ACTIVITY
The records must be retyped exactly, with no pictures included.

----- DATA EXTRACTS

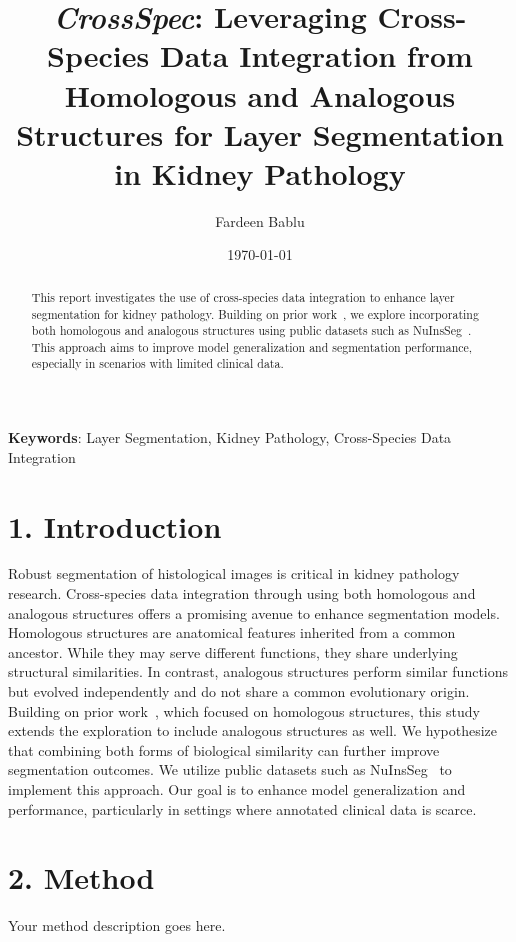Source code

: \documentclass[11pt]{article}
\title{\bfseries\Large \textit{CrossSpec}: Leveraging Cross-Species Data Integration from Homologous and Analogous Structures for Layer Segmentation in Kidney Pathology}
\author[1]{Fardeen Bablu}
\affil[1]{Department of Computer Science, Vanderbilt University, Nashville, TN, USA \\ \texttt{fardeen.bablu@vanderbilt.edu}}
\date{\today}
\begin{document}
\maketitle

\begin{abstract}
\noindent
This report investigates the use of cross-species data integration to enhance layer segmentation for kidney pathology. Building on prior work~\cite{zhu2025crossspeciesdataintegrationenhanced}, we explore incorporating both homologous and analogous structures using public datasets such as NuInsSeg~\cite{mahbod2023nuinsseg}. This approach aims to improve model generalization and segmentation performance, especially in scenarios with limited clinical data.
\end{abstract}

\textbf{Keywords}: Layer Segmentation, Kidney Pathology, Cross-Species Data Integration

\section*{1. Introduction}
\noindent
Robust segmentation of histological images is critical in kidney pathology research. Cross-species data integration through using both homologous and analogous structures offers a promising avenue to enhance segmentation models. Homologous structures are anatomical features inherited from a common ancestor. While they may serve different functions, they share underlying structural similarities. In contrast, analogous structures perform similar functions but evolved independently and do not share a common evolutionary origin. Building on prior work~\cite{zhu2025crossspeciesdataintegrationenhanced}, which focused on homologous structures, this study extends the exploration to include analogous structures as well. We hypothesize that combining both forms of biological similarity can further improve segmentation outcomes. We utilize public datasets such as NuInsSeg~\cite{mahbod2023nuinsseg} to implement this approach. Our goal is to enhance model generalization and performance, particularly in settings where annotated clinical data is scarce.

\section*{2. Method}
\noindent
Your method description goes here.



\end{document}
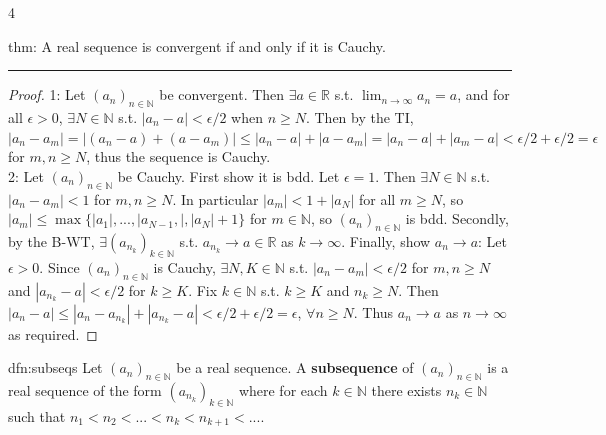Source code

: \documentclass[landscape, 8pt]{extarticle}
\begin{document}
\begin{multicols*}{4}
		
		\begin{mthm}{thm:}{ }
			A real sequence is convergent if and only if it is Cauchy.
			\vspace{1pt}
			\hrule	
			\vspace{-6pt}
			\begin{proof}
				1: Let $(a_n)_{n\in \mathbb{N}}$ be convergent. Then $\exists a\in\mathbb{R}$ s.t. $\lim_{n\to \infty}a_n = a$, and for all $ \epsilon > 0$, $\exists N\in \mathbb{N}$ s.t. $\left|a_n -a\right| <\epsilon/2$ when $n \ge N$. Then by the TI, $\left|a_n - a_m\right| = \left|(a_n-a) + (a-a_m)\right| \le \left|a_n - a\right| + \left|a-a_m\right| = \left|a_n - a\right| + \left|a_m -a\right| <\epsilon/2 +\epsilon/2 =\epsilon$ for $m, n \ge N$, thus the sequence is Cauchy.\\
				2: Let $(a_n)_{n\in \mathbb{N}}$ be Cauchy. First show it is bdd. Let $\epsilon = 1$. Then $\exists N\in \mathbb{N}$ s.t. $\left|a_n -a_m\right| < 1$ for $m, n \ge N$. In particular $\left|a_m\right| < 1+\left|a_N\right|$ for all $m \ge N$, so $\left|a_m\right| \le \max\{\left|a_1\right|, ..., \left|a_{N-1},\right|, \left|a_N\right| + 1\}$ for $m\in \mathbb{N}$, so $(a_n)_{n\in \mathbb{N}}$ is bdd. Secondly, by the B-WT, $\exists (a_{n_k})_{k\in \mathbb{N}}$ s.t. $a_{n_k} \to a\in \mathbb{R}$ as $k \to \infty$. Finally, show $a_n \to a$: Let $\epsilon > 0$. Since $(a_n)_{n\in \mathbb{N}}$ is Cauchy, $\exists N, K\in \mathbb{N}$ s.t. $\left|a_n - a_m\right| <\epsilon/2$ for $m, n \ge N$ and $\left|a_{n_k} - a \right| <\epsilon/2$ for $k \ge K$. Fix $k\in \mathbb{N}$ s.t. $k\ge K$ and $n_k \ge N$. Then $\left|a_n - a\right| \le \left|a_n - a_{n_k}\right| + \left|a_{n_k} - a\right| <\epsilon/2 +\epsilon/2 =\epsilon$, $\forall n \ge N$. Thus $a_n \to a$ as $n \to \infty$ as required.
			\end{proof}
			
		\end{mthm}
		
		
		\begin{dfn}[Subsequences]{dfn:subseqs}{ }
			Let $(a_n)_{n \in \mathbb{N}}$ be a real sequence. A \textbf{subsequence} of $(a_n)_{n \in \mathbb{N}}$ is a real sequence of the form $(a_{n_k})_{k \in \mathbb{N}}$ where for each $k \in \mathbb{N}$ there exists $n_k \in \mathbb{N}$ such that $n_1 < n_2< ... < n_k < n_{k+1} < ...$.
			
		\end{dfn}
		

\end{multicols*}
\end{document}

----------

EXERCISE ANSWER
Source code

: \documentclass[11pt]{article}
\title{\bfseries\Large \textit{CrossSpec}: Leveraging Cross-Species Data Integration from Homologous and Analogous Structures for Layer Segmentation in Kidney Pathology}
\author[1]{Fardeen Bablu}
\affil[1]{Department of Computer Science, Vanderbilt University, Nashville, TN, USA \\ \texttt{fardeen.bablu@vanderbilt.edu}}
\date{\today}
\begin{document}
\maketitle

\begin{abstract}
\noindent
This report investigates the use of cross-species data integration to enhance layer segmentation for kidney pathology. Building on prior work~\cite{zhu2025crossspeciesdataintegrationenhanced}, we explore incorporating both homologous and analogous structures using public datasets such as NuInsSeg~\cite{mahbod2023nuinsseg}. This approach aims to improve model generalization and segmentation performance, especially in scenarios with limited clinical data.
\end{abstract}

\textbf{Keywords}: Layer Segmentation, Kidney Pathology, Cross-Species Data Integration

\section*{1. Introduction}
\noindent
Robust segmentation of histological images is critical in kidney pathology research. Cross-species data integration through using both homologous and analogous structures offers a promising avenue to enhance segmentation models. Homologous structures are anatomical features inherited from a common ancestor. While they may serve different functions, they share underlying structural similarities. In contrast, analogous structures perform similar functions but evolved independently and do not share a common evolutionary origin. Building on prior work~\cite{zhu2025crossspeciesdataintegrationenhanced}, which focused on homologous structures, this study extends the exploration to include analogous structures as well. We hypothesize that combining both forms of biological similarity can further improve segmentation outcomes. We utilize public datasets such as NuInsSeg~\cite{mahbod2023nuinsseg} to implement this approach. Our goal is to enhance model generalization and performance, particularly in settings where annotated clinical data is scarce.

\section*{2. Method}
\noindent
Your method description goes here.



\end{document}
Source code

: \documentclass[landscape, 8pt]{extarticle}
\begin{document}
\begin{multicols*}{4}
		
		\begin{mthm}{thm:}{ }
			A real sequence is convergent if and only if it is Cauchy.
			\vspace{1pt}
			\hrule	
			\vspace{-6pt}
			\begin{proof}
				1: Let $(a_n)_{n\in \mathbb{N}}$ be convergent. Then $\exists a\in\mathbb{R}$ s.t. $\lim_{n\to \infty}a_n = a$, and for all $ \epsilon > 0$, $\exists N\in \mathbb{N}$ s.t. $\left|a_n -a\right| <\epsilon/2$ when $n \ge N$. Then by the TI, $\left|a_n - a_m\right| = \left|(a_n-a) + (a-a_m)\right| \le \left|a_n - a\right| + \left|a-a_m\right| = \left|a_n - a\right| + \left|a_m -a\right| <\epsilon/2 +\epsilon/2 =\epsilon$ for $m, n \ge N$, thus the sequence is Cauchy.\\
				2: Let $(a_n)_{n\in \mathbb{N}}$ be Cauchy. First show it is bdd. Let $\epsilon = 1$. Then $\exists N\in \mathbb{N}$ s.t. $\left|a_n -a_m\right| < 1$ for $m, n \ge N$. In particular $\left|a_m\right| < 1+\left|a_N\right|$ for all $m \ge N$, so $\left|a_m\right| \le \max\{\left|a_1\right|, ..., \left|a_{N-1},\right|, \left|a_N\right| + 1\}$ for $m\in \mathbb{N}$, so $(a_n)_{n\in \mathbb{N}}$ is bdd. Secondly, by the B-WT, $\exists (a_{n_k})_{k\in \mathbb{N}}$ s.t. $a_{n_k} \to a\in \mathbb{R}$ as $k \to \infty$. Finally, show $a_n \to a$: Let $\epsilon > 0$. Since $(a_n)_{n\in \mathbb{N}}$ is Cauchy, $\exists N, K\in \mathbb{N}$ s.t. $\left|a_n - a_m\right| <\epsilon/2$ for $m, n \ge N$ and $\left|a_{n_k} - a \right| <\epsilon/2$ for $k \ge K$. Fix $k\in \mathbb{N}$ s.t. $k\ge K$ and $n_k \ge N$. Then $\left|a_n - a\right| \le \left|a_n - a_{n_k}\right| + \left|a_{n_k} - a\right| <\epsilon/2 +\epsilon/2 =\epsilon$, $\forall n \ge N$. Thus $a_n \to a$ as $n \to \infty$ as required.
			\end{proof}
			
		\end{mthm}
		
		
		\begin{dfn}[Subsequences]{dfn:subseqs}{ }
			Let $(a_n)_{n \in \mathbb{N}}$ be a real sequence. A \textbf{subsequence} of $(a_n)_{n \in \mathbb{N}}$ is a real sequence of the form $(a_{n_k})_{k \in \mathbb{N}}$ where for each $k \in \mathbb{N}$ there exists $n_k \in \mathbb{N}$ such that $n_1 < n_2< ... < n_k < n_{k+1} < ...$.
			
		\end{dfn}
		

\end{multicols*}
\end{document}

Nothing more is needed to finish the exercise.